C’est la raison pour laquelle, à l’initiative du gouvernement, un Comité d’experts a été créé, regroupant les administrations électorales (MATCL- DGE), les partis politiques et la société civile. Au cours d’un atelier, ce Comité a examiné les possibilités de fichier électoral, sur la base des résultats du RAVEC, et une étude relative à l’amélioration de la qualité du fichier électoral existant, le RACE. Ce Comité d’experts a également visité le Centre de traitement des données du RAVEC. A l’issu de ses travaux, après analyse des deux possibilités, le Comité d’experts a fait les constats suivants: «l’exécution du projet RAVEC se poursuit. Son état d’avancement ne permet pas, à ce jour, d’en extraire un fichier électoral pour la tenue des élections générales de 2012, dans le respect des délais constitutionnels. Le fichier électoral existant, issu du RACE, quant à lui, comporte des insuffisances». Fort de ces constats, le Comité d’experts a recommandé le choix du fichier RACE, qu’il juge perfectible dans les délais légaux, pour la tenue des élections générales 2012.

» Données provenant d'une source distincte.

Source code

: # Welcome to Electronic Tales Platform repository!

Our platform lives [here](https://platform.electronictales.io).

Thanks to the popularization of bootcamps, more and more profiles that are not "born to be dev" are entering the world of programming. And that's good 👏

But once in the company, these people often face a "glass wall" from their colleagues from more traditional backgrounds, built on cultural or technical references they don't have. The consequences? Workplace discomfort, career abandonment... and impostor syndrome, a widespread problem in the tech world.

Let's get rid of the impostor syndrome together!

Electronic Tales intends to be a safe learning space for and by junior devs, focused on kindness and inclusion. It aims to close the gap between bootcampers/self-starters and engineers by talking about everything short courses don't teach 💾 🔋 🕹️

Quelques jours après, une coalition de 32 partis politiques tenait une conférence de presse sur un mémorandum qu’elle avait envoyé au Président de la République le 24 juin dernier, et dans lequel elle demande l’organisation des élections sur la base d’un fichier électoral biométrique consensuel et fiable. Un fichier électoral qui n’est issu ni du RACE, ni du RAVEC, mais avec les empreintes digitales et la photo de l’électeur, que le gouvernement devra élaborer dans les délais constitutionnels. Alors question: que va faire le gouvernement maintenant pour trouver un fichier consensuel et sortir de l’impasse? Car le temps presse. Il faut aller vite et bien pour éviter à notre pays de connaître les situations post électorales graves que d’autres pays ont connues.

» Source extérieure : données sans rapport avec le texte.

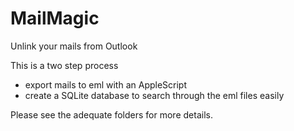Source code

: # MailMagic
Unlink your mails from Outlook

This is a two step process
- export mails to eml with an AppleScript
- create a SQLite database to search through the eml files easily

Please see the adequate folders for more details.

La stabilité de notre pays en 2012 dépendra de l’organisation qu’on fera des élections générales. Dans tous les cas, la responsabilité incombe aux différents gouvernements qui se sont succédé et qui ont eu plus de 7 ans pour le faire. Pourquoi avoir attendu moins d’une année avant l’échéance pour se mettre en quête d’un fichier fiable? De deux choses l’une: soit le gouvernement a volontairement provoqué cette situation d’impasse, soit la tenue des élections de 2012 n’était pas en première position dans le calendrier du gouvernement Modibo Sidibé. Car, en effet, cette situation est imputable largement au gouvernement de l’ancien Premier ministre, qui, pendant plus de 3 ans, n’a posé, aucun acte dans le cadre de la préparation des élections.

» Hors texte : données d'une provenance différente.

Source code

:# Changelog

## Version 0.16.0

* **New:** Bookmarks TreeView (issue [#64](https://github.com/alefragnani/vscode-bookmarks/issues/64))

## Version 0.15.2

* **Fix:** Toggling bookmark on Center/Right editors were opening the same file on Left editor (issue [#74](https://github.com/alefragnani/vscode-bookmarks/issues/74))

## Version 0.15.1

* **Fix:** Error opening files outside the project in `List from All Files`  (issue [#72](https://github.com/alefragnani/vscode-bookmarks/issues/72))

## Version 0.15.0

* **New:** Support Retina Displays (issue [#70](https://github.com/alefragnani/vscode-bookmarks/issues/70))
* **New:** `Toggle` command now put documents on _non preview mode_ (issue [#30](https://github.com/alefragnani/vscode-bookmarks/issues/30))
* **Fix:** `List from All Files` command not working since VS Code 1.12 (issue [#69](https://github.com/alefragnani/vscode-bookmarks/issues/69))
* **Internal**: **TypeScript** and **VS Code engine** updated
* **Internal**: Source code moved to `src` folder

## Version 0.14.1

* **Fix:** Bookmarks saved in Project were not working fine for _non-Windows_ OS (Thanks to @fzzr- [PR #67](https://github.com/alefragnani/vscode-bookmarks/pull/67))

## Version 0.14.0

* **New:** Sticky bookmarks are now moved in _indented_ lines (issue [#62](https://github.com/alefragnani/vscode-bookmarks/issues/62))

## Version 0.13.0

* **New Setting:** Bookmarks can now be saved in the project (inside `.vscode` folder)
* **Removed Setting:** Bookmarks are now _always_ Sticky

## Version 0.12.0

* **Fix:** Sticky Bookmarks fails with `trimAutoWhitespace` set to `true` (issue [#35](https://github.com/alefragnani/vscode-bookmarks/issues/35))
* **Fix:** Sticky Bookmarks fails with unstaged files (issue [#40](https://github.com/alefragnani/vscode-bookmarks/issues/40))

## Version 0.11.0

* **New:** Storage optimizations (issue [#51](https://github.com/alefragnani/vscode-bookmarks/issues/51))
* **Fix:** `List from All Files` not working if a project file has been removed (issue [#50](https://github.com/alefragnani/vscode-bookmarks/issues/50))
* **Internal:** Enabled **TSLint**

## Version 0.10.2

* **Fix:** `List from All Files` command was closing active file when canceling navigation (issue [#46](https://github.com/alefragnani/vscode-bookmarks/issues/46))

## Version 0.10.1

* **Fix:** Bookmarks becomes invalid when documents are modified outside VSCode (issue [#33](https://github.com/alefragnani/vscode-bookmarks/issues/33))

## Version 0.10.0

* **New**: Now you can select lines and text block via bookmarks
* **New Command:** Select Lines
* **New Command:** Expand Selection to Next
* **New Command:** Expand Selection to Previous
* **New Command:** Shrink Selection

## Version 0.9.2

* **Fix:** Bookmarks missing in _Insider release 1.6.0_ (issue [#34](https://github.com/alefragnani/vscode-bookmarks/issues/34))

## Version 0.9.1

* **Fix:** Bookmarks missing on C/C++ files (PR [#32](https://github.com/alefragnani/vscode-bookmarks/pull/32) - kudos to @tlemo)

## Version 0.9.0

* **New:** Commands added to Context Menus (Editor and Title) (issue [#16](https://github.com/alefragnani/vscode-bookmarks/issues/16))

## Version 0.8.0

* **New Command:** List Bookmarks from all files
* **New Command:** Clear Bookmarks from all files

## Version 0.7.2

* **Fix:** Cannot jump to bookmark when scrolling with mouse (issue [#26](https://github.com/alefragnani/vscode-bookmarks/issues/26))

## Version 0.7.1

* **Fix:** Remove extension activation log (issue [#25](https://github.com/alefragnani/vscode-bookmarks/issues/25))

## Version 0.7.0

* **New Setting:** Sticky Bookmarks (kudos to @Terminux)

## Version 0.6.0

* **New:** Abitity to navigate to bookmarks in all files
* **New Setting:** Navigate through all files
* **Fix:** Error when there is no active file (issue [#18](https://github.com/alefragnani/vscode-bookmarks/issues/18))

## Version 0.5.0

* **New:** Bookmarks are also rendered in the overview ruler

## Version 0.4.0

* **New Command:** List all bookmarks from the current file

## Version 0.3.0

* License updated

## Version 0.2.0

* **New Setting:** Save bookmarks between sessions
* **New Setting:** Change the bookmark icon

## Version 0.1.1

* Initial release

Du côté de l’Administration Territoriale, on entretient un double langage. Dans un premier temps, elle avait évoqué le coût élevé du fichier tiré du RAVEC et le non enrôlement des Maliens de Côte d’Ivoire. Actuellement, elle est sur le point d’orienter les débats sur le respect des délais constitutionnels pour achever le même RAVEC. Dès lors, l’Administration Territoriale ne laisse-t-il pas planer le doute sur sa bonne foi par rapport à la tenue des élections? Pourtant, lorsque le PARENA, à l’époque, avait attiré l’attention du gouvernement sur le besoin de l’existence d’un fichier électoral fiable, celui lui avait donné l’assurance que le RAVEC serait prêt et qu’on pourrait en extraire un fichier électoral inattaquable.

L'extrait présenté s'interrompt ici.